» EXERCISE
The pictures must be left out, while the rest of the data is copied exactly.

*** Opening of DATASET RECORDS ***

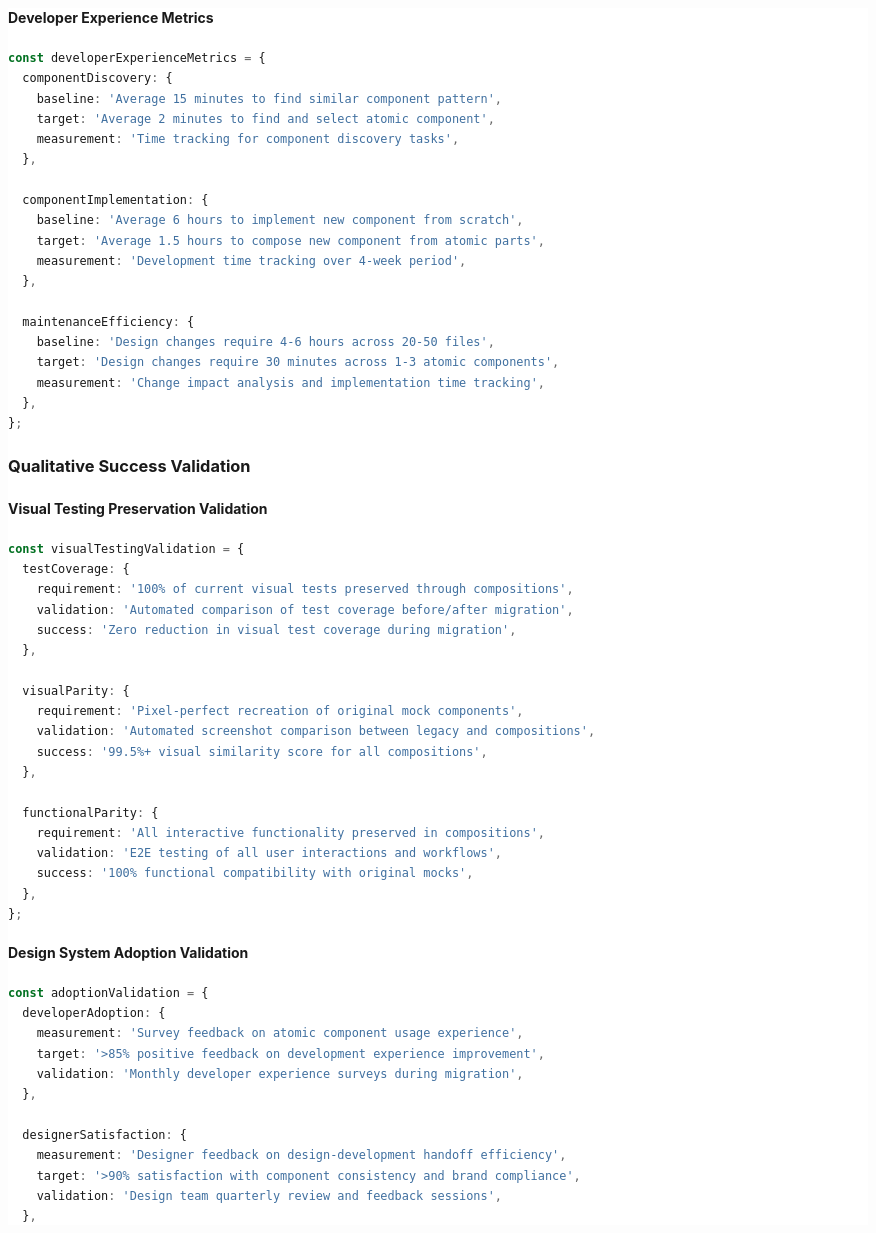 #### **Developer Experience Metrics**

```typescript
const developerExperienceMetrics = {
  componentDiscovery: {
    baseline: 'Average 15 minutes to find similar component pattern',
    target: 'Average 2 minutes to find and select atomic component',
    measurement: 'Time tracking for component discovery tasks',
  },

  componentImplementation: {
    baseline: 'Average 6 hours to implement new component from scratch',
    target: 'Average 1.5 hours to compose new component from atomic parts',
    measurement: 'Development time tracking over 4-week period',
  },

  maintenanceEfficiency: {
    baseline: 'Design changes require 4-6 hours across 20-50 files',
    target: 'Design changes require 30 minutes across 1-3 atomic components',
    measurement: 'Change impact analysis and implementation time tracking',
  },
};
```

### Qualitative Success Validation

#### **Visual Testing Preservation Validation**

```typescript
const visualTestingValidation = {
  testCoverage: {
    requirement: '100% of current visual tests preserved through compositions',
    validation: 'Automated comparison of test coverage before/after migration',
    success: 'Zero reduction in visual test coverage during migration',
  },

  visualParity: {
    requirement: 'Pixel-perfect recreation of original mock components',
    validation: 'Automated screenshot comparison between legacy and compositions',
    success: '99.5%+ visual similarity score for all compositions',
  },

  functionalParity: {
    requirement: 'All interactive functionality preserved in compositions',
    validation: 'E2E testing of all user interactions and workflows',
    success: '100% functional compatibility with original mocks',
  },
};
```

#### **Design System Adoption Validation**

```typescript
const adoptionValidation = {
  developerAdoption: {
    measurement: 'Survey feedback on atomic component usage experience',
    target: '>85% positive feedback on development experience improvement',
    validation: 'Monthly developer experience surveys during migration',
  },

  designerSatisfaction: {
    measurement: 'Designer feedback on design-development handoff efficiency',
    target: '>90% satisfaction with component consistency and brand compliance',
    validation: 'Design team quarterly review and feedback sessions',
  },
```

*** Close of DATASET RECORDS ***

» ANSWER FOR THIS EXERCISE
 #### **Developer Experience Metrics**

```typescript
const developerExperienceMetrics = {
  componentDiscovery: {
    baseline: 'Average 15 minutes to find similar component pattern',
    target: 'Average 2 minutes to find and select atomic component',
    measurement: 'Time tracking for component discovery tasks',
  },

  componentImplementation: {
    baseline: 'Average 6 hours to implement new component from scratch',
    target: 'Average 1.5 hours to compose new component from atomic parts',
    measurement: 'Development time tracking over 4-week period',
  },

  maintenanceEfficiency: {
    baseline: 'Design changes require 4-6 hours across 20-50 files',
    target: 'Design changes require 30 minutes across 1-3 atomic components',
    measurement: 'Change impact analysis and implementation time tracking',
  },
};
```

### Qualitative Success Validation

#### **Visual Testing Preservation Validation**

```typescript
const visualTestingValidation = {
  testCoverage: {
    requirement: '100% of current visual tests preserved through compositions',
    validation: 'Automated comparison of test coverage before/after migration',
    success: 'Zero reduction in visual test coverage during migration',
  },

  visualParity: {
    requirement: 'Pixel-perfect recreation of original mock components',
    validation: 'Automated screenshot comparison between legacy and compositions',
    success: '99.5%+ visual similarity score for all compositions',
  },

  functionalParity: {
    requirement: 'All interactive functionality preserved in compositions',
    validation: 'E2E testing of all user interactions and workflows',
    success: '100% functional compatibility with original mocks',
  },
};
```

#### **Design System Adoption Validation**

```typescript
const adoptionValidation = {
  developerAdoption: {
    measurement: 'Survey feedback on atomic component usage experience',
    target: '>85% positive feedback on development experience improvement',
    validation: 'Monthly developer experience surveys during migration',
  },

  designerSatisfaction: {
    measurement: 'Designer feedback on design-development handoff efficiency',
    target: '>90% satisfaction with component consistency and brand compliance',
    validation: 'Design team quarterly review and feedback sessions',
  },
```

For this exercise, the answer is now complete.